WHAT YOU ARE ASKED TO DO: Every record below needs to be printed again exactly.

BEGIN ENTRIES SHOWN

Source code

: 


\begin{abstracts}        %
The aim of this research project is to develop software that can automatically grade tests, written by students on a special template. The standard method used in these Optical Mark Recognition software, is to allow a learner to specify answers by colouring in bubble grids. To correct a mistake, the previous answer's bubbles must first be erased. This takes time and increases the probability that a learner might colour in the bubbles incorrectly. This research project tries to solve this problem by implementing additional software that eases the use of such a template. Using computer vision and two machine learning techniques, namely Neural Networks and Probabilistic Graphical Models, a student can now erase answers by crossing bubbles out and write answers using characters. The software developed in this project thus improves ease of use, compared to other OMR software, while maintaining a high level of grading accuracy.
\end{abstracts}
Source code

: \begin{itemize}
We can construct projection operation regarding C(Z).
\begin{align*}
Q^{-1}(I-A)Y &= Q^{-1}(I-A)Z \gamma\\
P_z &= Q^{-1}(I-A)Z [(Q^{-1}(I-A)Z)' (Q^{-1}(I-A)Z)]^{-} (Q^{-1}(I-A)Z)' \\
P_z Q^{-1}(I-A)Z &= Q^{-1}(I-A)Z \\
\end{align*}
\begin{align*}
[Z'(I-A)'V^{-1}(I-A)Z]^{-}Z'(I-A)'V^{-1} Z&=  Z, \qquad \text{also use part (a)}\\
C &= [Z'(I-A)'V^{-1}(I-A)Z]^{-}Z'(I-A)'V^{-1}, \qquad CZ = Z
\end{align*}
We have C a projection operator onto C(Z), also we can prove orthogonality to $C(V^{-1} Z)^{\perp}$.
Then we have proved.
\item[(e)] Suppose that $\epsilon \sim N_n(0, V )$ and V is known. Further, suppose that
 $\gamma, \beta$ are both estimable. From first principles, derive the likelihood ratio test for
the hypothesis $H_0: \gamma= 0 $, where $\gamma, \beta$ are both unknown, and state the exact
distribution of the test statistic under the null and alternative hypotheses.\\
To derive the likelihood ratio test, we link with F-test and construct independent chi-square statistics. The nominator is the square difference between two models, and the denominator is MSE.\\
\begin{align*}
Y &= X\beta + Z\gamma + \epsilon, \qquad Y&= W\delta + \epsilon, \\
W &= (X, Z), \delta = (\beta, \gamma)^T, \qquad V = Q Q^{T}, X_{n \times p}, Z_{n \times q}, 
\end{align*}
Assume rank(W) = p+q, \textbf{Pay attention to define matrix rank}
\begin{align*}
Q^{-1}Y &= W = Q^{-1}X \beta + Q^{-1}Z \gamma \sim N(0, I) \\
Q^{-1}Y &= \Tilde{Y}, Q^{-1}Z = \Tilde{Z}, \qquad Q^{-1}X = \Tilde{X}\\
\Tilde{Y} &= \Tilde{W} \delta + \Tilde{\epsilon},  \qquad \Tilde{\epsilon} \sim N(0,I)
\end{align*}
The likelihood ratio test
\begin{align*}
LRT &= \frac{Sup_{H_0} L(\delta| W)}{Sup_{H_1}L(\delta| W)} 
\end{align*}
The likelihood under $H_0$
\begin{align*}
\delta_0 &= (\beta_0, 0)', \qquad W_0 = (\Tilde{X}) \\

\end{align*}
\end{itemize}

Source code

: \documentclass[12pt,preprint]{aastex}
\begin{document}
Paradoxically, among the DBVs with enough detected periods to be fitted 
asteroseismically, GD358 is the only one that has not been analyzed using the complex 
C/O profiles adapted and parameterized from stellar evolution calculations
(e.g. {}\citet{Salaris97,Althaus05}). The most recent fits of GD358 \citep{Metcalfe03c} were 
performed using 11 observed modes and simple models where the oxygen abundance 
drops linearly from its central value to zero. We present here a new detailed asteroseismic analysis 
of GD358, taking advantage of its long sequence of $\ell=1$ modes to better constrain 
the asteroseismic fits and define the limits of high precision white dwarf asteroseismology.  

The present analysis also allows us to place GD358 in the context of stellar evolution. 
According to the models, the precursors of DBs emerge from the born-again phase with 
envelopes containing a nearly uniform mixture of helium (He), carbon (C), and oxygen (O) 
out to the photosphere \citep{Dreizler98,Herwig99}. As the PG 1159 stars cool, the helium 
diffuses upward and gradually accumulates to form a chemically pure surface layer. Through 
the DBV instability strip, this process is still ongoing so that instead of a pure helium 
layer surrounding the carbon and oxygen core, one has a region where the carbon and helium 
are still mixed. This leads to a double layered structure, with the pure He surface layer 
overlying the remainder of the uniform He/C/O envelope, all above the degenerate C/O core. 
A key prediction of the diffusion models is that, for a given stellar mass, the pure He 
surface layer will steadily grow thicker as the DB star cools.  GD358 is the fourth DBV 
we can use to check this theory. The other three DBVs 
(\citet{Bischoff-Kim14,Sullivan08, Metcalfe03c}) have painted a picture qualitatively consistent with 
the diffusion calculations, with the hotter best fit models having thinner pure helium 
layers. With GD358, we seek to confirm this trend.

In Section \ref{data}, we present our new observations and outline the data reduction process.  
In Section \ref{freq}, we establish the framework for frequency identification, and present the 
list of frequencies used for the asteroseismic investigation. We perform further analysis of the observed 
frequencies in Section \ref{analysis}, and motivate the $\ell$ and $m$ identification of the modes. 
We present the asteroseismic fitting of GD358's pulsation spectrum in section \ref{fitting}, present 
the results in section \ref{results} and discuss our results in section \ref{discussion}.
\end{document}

END ENTRIES SHOWN

SOLUTION TO THIS EXERCISE:
Source code

: 


\begin{abstracts}        %
The aim of this research project is to develop software that can automatically grade tests, written by students on a special template. The standard method used in these Optical Mark Recognition software, is to allow a learner to specify answers by colouring in bubble grids. To correct a mistake, the previous answer's bubbles must first be erased. This takes time and increases the probability that a learner might colour in the bubbles incorrectly. This research project tries to solve this problem by implementing additional software that eases the use of such a template. Using computer vision and two machine learning techniques, namely Neural Networks and Probabilistic Graphical Models, a student can now erase answers by crossing bubbles out and write answers using characters. The software developed in this project thus improves ease of use, compared to other OMR software, while maintaining a high level of grading accuracy.
\end{abstracts}
Source code

: \begin{itemize}
We can construct projection operation regarding C(Z).
\begin{align*}
Q^{-1}(I-A)Y &= Q^{-1}(I-A)Z \gamma\\
P_z &= Q^{-1}(I-A)Z [(Q^{-1}(I-A)Z)' (Q^{-1}(I-A)Z)]^{-} (Q^{-1}(I-A)Z)' \\
P_z Q^{-1}(I-A)Z &= Q^{-1}(I-A)Z \\
\end{align*}
\begin{align*}
[Z'(I-A)'V^{-1}(I-A)Z]^{-}Z'(I-A)'V^{-1} Z&=  Z, \qquad \text{also use part (a)}\\
C &= [Z'(I-A)'V^{-1}(I-A)Z]^{-}Z'(I-A)'V^{-1}, \qquad CZ = Z
\end{align*}
We have C a projection operator onto C(Z), also we can prove orthogonality to $C(V^{-1} Z)^{\perp}$.
Then we have proved.
\item[(e)] Suppose that $\epsilon \sim N_n(0, V )$ and V is known. Further, suppose that
 $\gamma, \beta$ are both estimable. From first principles, derive the likelihood ratio test for
the hypothesis $H_0: \gamma= 0 $, where $\gamma, \beta$ are both unknown, and state the exact
distribution of the test statistic under the null and alternative hypotheses.\\
To derive the likelihood ratio test, we link with F-test and construct independent chi-square statistics. The nominator is the square difference between two models, and the denominator is MSE.\\
\begin{align*}
Y &= X\beta + Z\gamma + \epsilon, \qquad Y&= W\delta + \epsilon, \\
W &= (X, Z), \delta = (\beta, \gamma)^T, \qquad V = Q Q^{T}, X_{n \times p}, Z_{n \times q}, 
\end{align*}
Assume rank(W) = p+q, \textbf{Pay attention to define matrix rank}
\begin{align*}
Q^{-1}Y &= W = Q^{-1}X \beta + Q^{-1}Z \gamma \sim N(0, I) \\
Q^{-1}Y &= \Tilde{Y}, Q^{-1}Z = \Tilde{Z}, \qquad Q^{-1}X = \Tilde{X}\\
\Tilde{Y} &= \Tilde{W} \delta + \Tilde{\epsilon},  \qquad \Tilde{\epsilon} \sim N(0,I)
\end{align*}
The likelihood ratio test
\begin{align*}
LRT &= \frac{Sup_{H_0} L(\delta| W)}{Sup_{H_1}L(\delta| W)} 
\end{align*}
The likelihood under $H_0$
\begin{align*}
\delta_0 &= (\beta_0, 0)', \qquad W_0 = (\Tilde{X}) \\

\end{align*}
\end{itemize}

Source code

: \documentclass[12pt,preprint]{aastex}
\begin{document}
Paradoxically, among the DBVs with enough detected periods to be fitted 
asteroseismically, GD358 is the only one that has not been analyzed using the complex 
C/O profiles adapted and parameterized from stellar evolution calculations
(e.g. {}\citet{Salaris97,Althaus05}). The most recent fits of GD358 \citep{Metcalfe03c} were 
performed using 11 observed modes and simple models where the oxygen abundance 
drops linearly from its central value to zero. We present here a new detailed asteroseismic analysis 
of GD358, taking advantage of its long sequence of $\ell=1$ modes to better constrain 
the asteroseismic fits and define the limits of high precision white dwarf asteroseismology.  

The present analysis also allows us to place GD358 in the context of stellar evolution. 
According to the models, the precursors of DBs emerge from the born-again phase with 
envelopes containing a nearly uniform mixture of helium (He), carbon (C), and oxygen (O) 
out to the photosphere \citep{Dreizler98,Herwig99}. As the PG 1159 stars cool, the helium 
diffuses upward and gradually accumulates to form a chemically pure surface layer. Through 
the DBV instability strip, this process is still ongoing so that instead of a pure helium 
layer surrounding the carbon and oxygen core, one has a region where the carbon and helium 
are still mixed. This leads to a double layered structure, with the pure He surface layer 
overlying the remainder of the uniform He/C/O envelope, all above the degenerate C/O core. 
A key prediction of the diffusion models is that, for a given stellar mass, the pure He 
surface layer will steadily grow thicker as the DB star cools.  GD358 is the fourth DBV 
we can use to check this theory. The other three DBVs 
(\citet{Bischoff-Kim14,Sullivan08, Metcalfe03c}) have painted a picture qualitatively consistent with 
the diffusion calculations, with the hotter best fit models having thinner pure helium 
layers. With GD358, we seek to confirm this trend.

In Section \ref{data}, we present our new observations and outline the data reduction process.  
In Section \ref{freq}, we establish the framework for frequency identification, and present the 
list of frequencies used for the asteroseismic investigation. We perform further analysis of the observed 
frequencies in Section \ref{analysis}, and motivate the $\ell$ and $m$ identification of the modes. 
We present the asteroseismic fitting of GD358's pulsation spectrum in section \ref{fitting}, present 
the results in section \ref{results} and discuss our results in section \ref{discussion}.
\end{document}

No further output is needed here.